_ASSIGNMENT_: Output each line exactly as written, from the first line of the records to the line bearing "con PHP y JWT", inclusive, while leaving every picture out.

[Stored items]
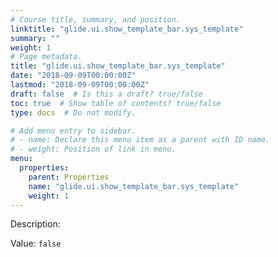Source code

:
 ```yaml
---
# Course title, summary, and position.
linktitle: "glide.ui.show_template_bar.sys_template"
summary: ""
weight: 1
# Page metadata.
title: "glide.ui.show_template_bar.sys_template"
date: "2018-09-09T00:00:00Z"
lastmod: "2018-09-09T00:00:00Z"
draft: false  # Is this a draft? true/false
toc: true  # Show table of contents? true/false
type: docs  # Do not modify.

# Add menu entry to sidebar.
# - name: Declare this menu item as a parent with ID name.
# - weight: Position of link in menu.
menu:
  properties:
    parent: Properties
    name: "glide.ui.show_template_bar.sys_template"
    weight: 1
---
```


Description: 


Value: `false`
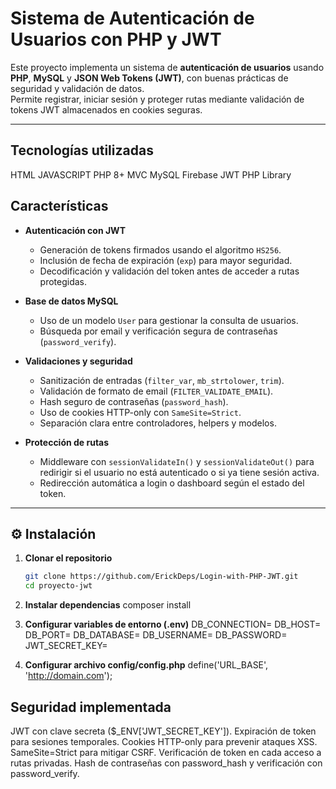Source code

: # Sistema de Autenticación de Usuarios con PHP y JWT

Este proyecto implementa un sistema de **autenticación de usuarios** usando **PHP**, **MySQL** y **JSON Web Tokens (JWT)**, con buenas prácticas de seguridad y validación de datos.  
Permite registrar, iniciar sesión y proteger rutas mediante validación de tokens JWT almacenados en cookies seguras.

---

## Tecnologías utilizadas

HTML
JAVASCRIPT
PHP 8+ MVC
MySQL
Firebase JWT PHP Library

## Características

- **Autenticación con JWT**

  - Generación de tokens firmados usando el algoritmo `HS256`.
  - Inclusión de fecha de expiración (`exp`) para mayor seguridad.
  - Decodificación y validación del token antes de acceder a rutas protegidas.

- **Base de datos MySQL**

  - Uso de un modelo `User` para gestionar la consulta de usuarios.
  - Búsqueda por email y verificación segura de contraseñas (`password_verify`).

- **Validaciones y seguridad**

  - Sanitización de entradas (`filter_var`, `mb_strtolower`, `trim`).
  - Validación de formato de email (`FILTER_VALIDATE_EMAIL`).
  - Hash seguro de contraseñas (`password_hash`).
  - Uso de cookies HTTP-only con `SameSite=Strict`.
  - Separación clara entre controladores, helpers y modelos.

- **Protección de rutas**
  - Middleware con `sessionValidateIn()` y `sessionValidateOut()` para redirigir si el usuario no está autenticado o si ya tiene sesión activa.
  - Redirección automática a login o dashboard según el estado del token.

---

## ⚙️ Instalación

1. **Clonar el repositorio**

   ```bash
   git clone https://github.com/ErickDeps/Login-with-PHP-JWT.git
   cd proyecto-jwt

   ```

2. **Instalar dependencias**
   composer install

3. **Configurar variables de entorno (.env)**
   DB_CONNECTION=
   DB_HOST=
   DB_PORT=
   DB_DATABASE=
   DB_USERNAME=
   DB_PASSWORD=
   JWT_SECRET_KEY=

4. **Configurar archivo config/config.php**
   define('URL_BASE', 'http://domain.com');

## Seguridad implementada

JWT con clave secreta ($\_ENV['JWT_SECRET_KEY']).
Expiración de token para sesiones temporales.
Cookies HTTP-only para prevenir ataques XSS.
SameSite=Strict para mitigar CSRF.
Verificación de token en cada acceso a rutas privadas.
Hash de contraseñas con password_hash y verificación con password_verify.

_RESPONSE TO THE EXERCISE_:
Source code

:
 ```yaml
---
# Course title, summary, and position.
linktitle: "glide.ui.show_template_bar.sys_template"
summary: ""
weight: 1
# Page metadata.
title: "glide.ui.show_template_bar.sys_template"
date: "2018-09-09T00:00:00Z"
lastmod: "2018-09-09T00:00:00Z"
draft: false  # Is this a draft? true/false
toc: true  # Show table of contents? true/false
type: docs  # Do not modify.

# Add menu entry to sidebar.
# - name: Declare this menu item as a parent with ID name.
# - weight: Position of link in menu.
menu:
  properties:
    parent: Properties
    name: "glide.ui.show_template_bar.sys_template"
    weight: 1
---
```


Description: 


Value: `false`
Source code

: # Sistema de Autenticación de Usuarios con PHP y JWT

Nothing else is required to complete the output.